An efficient channel attention–based lightweight network for tuberculosis screening from chest X-ray images

Abstract Tuberculosis remains a major global health burden, and timely screening with chest X-ray imaging is particularly important in resource-limited clinical settings. However, many deep learning approaches for automated tuberculosis detection are constrained by class imbalance, computational overhead, and limited interpretability. This study proposes LiteTBNet-ECA, a lightweight and interpretable framework for binary classification of tuberculosis versus normal chest X-ray images. The model adopts MobileNet-style inverted residual design with depthwise separable convolutions for computational efficiency and incorporates Efficient Channel Attention to strengthen discriminative feature representation with minimal added cost. An end-to-end workflow is established, covering standardized preprocessing, imbalance-aware training, evaluation on a held-out test set, and post hoc interpretability. Images are resized to 224 × 224 and normalized; augmentation is applied only to the training subset, and strict separation of training, validation, and testing partitions is maintained to mitigate data leakage.
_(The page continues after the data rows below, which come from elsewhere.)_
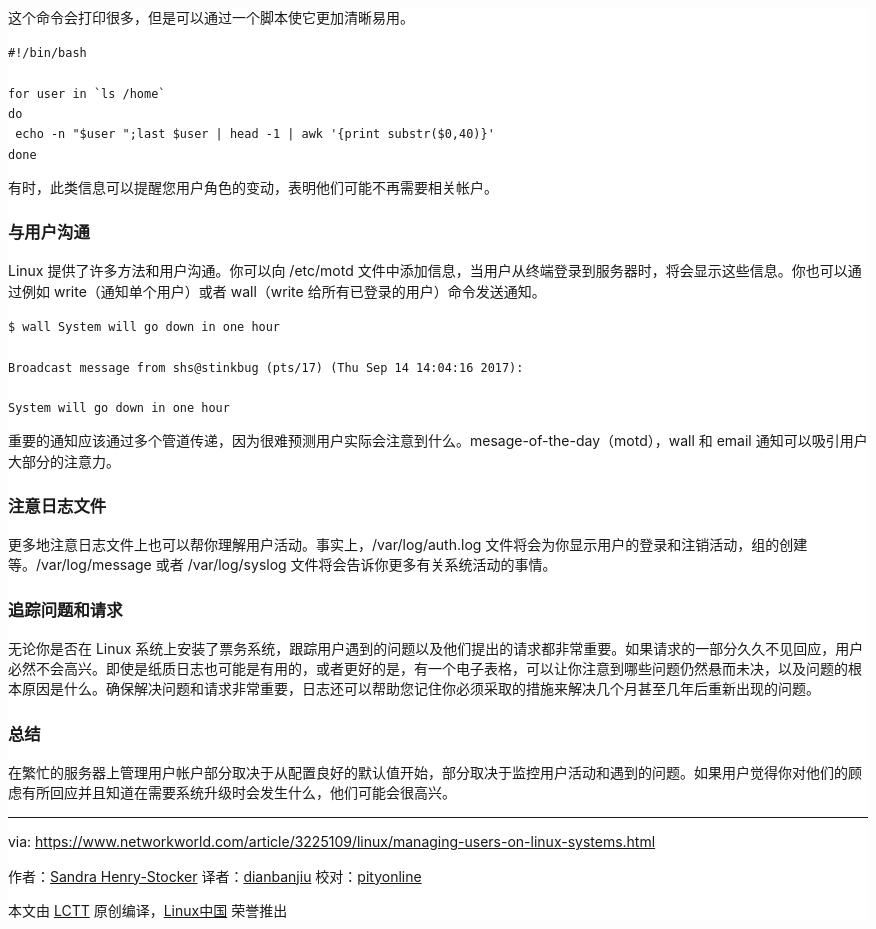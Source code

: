 这个命令会打印很多，但是可以通过一个脚本使它更加清晰易用。

```
#!/bin/bash

for user in `ls /home`
do
 echo -n "$user ";last $user | head -1 | awk '{print substr($0,40)}'
done
```

有时，此类信息可以提醒您用户角色的变动，表明他们可能不再需要相关帐户。

### 与用户沟通

Linux 提供了许多方法和用户沟通。你可以向 /etc/motd 文件中添加信息，当用户从终端登录到服务器时，将会显示这些信息。你也可以通过例如 write（通知单个用户）或者 wall（write 给所有已登录的用户）命令发送通知。

```
$ wall System will go down in one hour

Broadcast message from shs@stinkbug (pts/17) (Thu Sep 14 14:04:16 2017):

System will go down in one hour
```

重要的通知应该通过多个管道传递，因为很难预测用户实际会注意到什么。mesage-of-the-day（motd），wall 和 email 通知可以吸引用户大部分的注意力。

### 注意日志文件

更多地注意日志文件上也可以帮你理解用户活动。事实上，/var/log/auth.log 文件将会为你显示用户的登录和注销活动，组的创建等。/var/log/message 或者 /var/log/syslog 文件将会告诉你更多有关系统活动的事情。

### 追踪问题和请求

无论你是否在 Linux 系统上安装了票务系统，跟踪用户遇到的问题以及他们提出的请求都非常重要。如果请求的一部分久久不见回应，用户必然不会高兴。即使是纸质日志也可能是有用的，或者更好的是，有一个电子表格，可以让你注意到哪些问题仍然悬而未决，以及问题的根本原因是什么。确保解决问题和请求非常重要，日志还可以帮助您记住你必须采取的措施来解决几个月甚至几年后重新出现的问题。

### 总结

在繁忙的服务器上管理用户帐户部分取决于从配置良好的默认值开始，部分取决于监控用户活动和遇到的问题。如果用户觉得你对他们的顾虑有所回应并且知道在需要系统升级时会发生什么，他们可能会很高兴。

--------------------------------------------------------------------------------

via: https://www.networkworld.com/article/3225109/linux/managing-users-on-linux-systems.html

作者：[Sandra Henry-Stocker][a]
译者：[dianbanjiu](https://github.com/dianbanjiu)
校对：[pityonline](https://github.com/pityonline)

本文由 [LCTT](https://github.com/LCTT/TranslateProject) 原创编译，[Linux中国](https://linux.cn/) 荣誉推出

[a]: https://www.networkworld.com/author/Sandra-Henry_Stocker/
Performance is examined under five imbalance-handling settings: no oversampling, weighted averaging, SMOTE, ADASYN, and Borderline-SMOTE. Across these settings, LiteTBNet-ECA demonstrates robust performance, achieving under ADASYN a test accuracy of 99.56%, precision 99.48%, recall 99.62%, F1-score 99.55%, and ROC-AUC 1.00. Grad-CAM visualizations highlight lung regions contributing to predictions, supporting qualitative interpretability without implying lesion-level delineation. Overall, LiteTBNet-ECA provides an accurate and efficient tuberculosis screening approach with strong interpretability characteristics, supporting its potential use in screening-oriented workflows.